(Provided records begins)

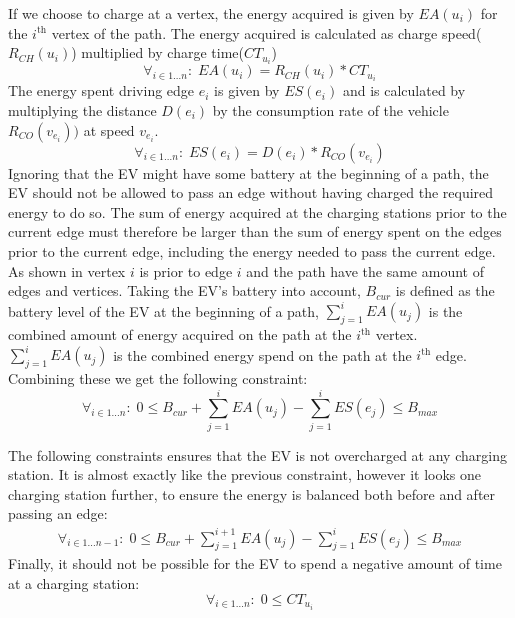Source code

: If we choose to charge at a vertex, the energy acquired is given by $EA(u_i)$ for the $i^{\text{th}}$ vertex of the path. The energy acquired is calculated as charge speed($R_{CH}(u_i)$) multiplied by charge time($CT_{u_i}$)
\begin{equation*}
\forall_{i\in1 \dots n }:\; EA(u_i) = R_{CH}(u_i) * CT_{u_i}
\end{equation*}
The energy spent driving edge $e_i$ is given by $ES(e_i)$ and is calculated by multiplying the distance $D(e_i)$ by the consumption rate of the vehicle $R_{CO}(v_{e_i}))$ at speed $v_{e_i}$.
\begin{equation*}
\forall_{i\in1 \dots n }:\; ES(e_i) = D(e_i)*R_{CO}(v_{e_i})
\end{equation*}
Ignoring that the EV might have some battery at the beginning of a path, the EV should not be allowed to pass an edge without having charged the required energy to do so. The sum of energy acquired at the charging stations prior to the current edge must therefore be larger than the sum of energy spent on the edges prior to the current edge, including the energy needed to pass the current edge. As shown in  vertex $i$ is prior to edge $i$ and the path have the same amount of edges and vertices. Taking the EV's battery into account, $B_{cur}$ is defined as the battery level of the EV at the beginning of a path, $ \sum_{j=1}^{i} EA(u_j)$ is the combined amount of energy acquired on the path at the $i^{\text{th}}$ vertex. $\sum_{j=1}^{i} EA(u_j)$ is the combined energy spend on the path at the $i^{\text{th}}$ edge. Combining these we get the following constraint:
\begin{equation*}
\forall_{i\in1 \dots n }:\;0 \leq B_{cur} + \sum_{j=1}^{i} EA(u_j) - \sum_{j=1}^{i} ES(e_j) \leq B_{max}
\end{equation*}\label{eq:energyreq}

The following constraints ensures that the EV is not overcharged at any charging station. It is almost exactly like the previous constraint, however it looks one charging station further, to ensure the energy is balanced both before and after passing an edge:
\begin{equation*}
\begin{aligned}
\forall_{i\in1 \dots n-1}:\;0 \leq B_{cur} + \sum_{j=1}^{i+1} EA(u_j) - \sum_{j=1}^{i} ES(e_j) \leq B_{max}
\end{aligned}
\end{equation*}
Finally, it should not be possible for the EV to spend a negative amount of time at a charging station:
\begin{equation*}
\forall_{i\in1 \dots n }:\; 0 \leq CT_{u_i}
\end{equation*}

(Provided records ends)

Work to be completed >> Find the line containing "The following constraints" in the data above. Please transcribe it and every line after it, exactly.

Output >>
The following constraints ensures that the EV is not overcharged at any charging station. It is almost exactly like the previous constraint, however it looks one charging station further, to ensure the energy is balanced both before and after passing an edge:
\begin{equation*}
\begin{aligned}
\forall_{i\in1 \dots n-1}:\;0 \leq B_{cur} + \sum_{j=1}^{i+1} EA(u_j) - \sum_{j=1}^{i} ES(e_j) \leq B_{max}
\end{aligned}
\end{equation*}
Finally, it should not be possible for the EV to spend a negative amount of time at a charging station:
\begin{equation*}
\forall_{i\in1 \dots n }:\; 0 \leq CT_{u_i}
\end{equation*}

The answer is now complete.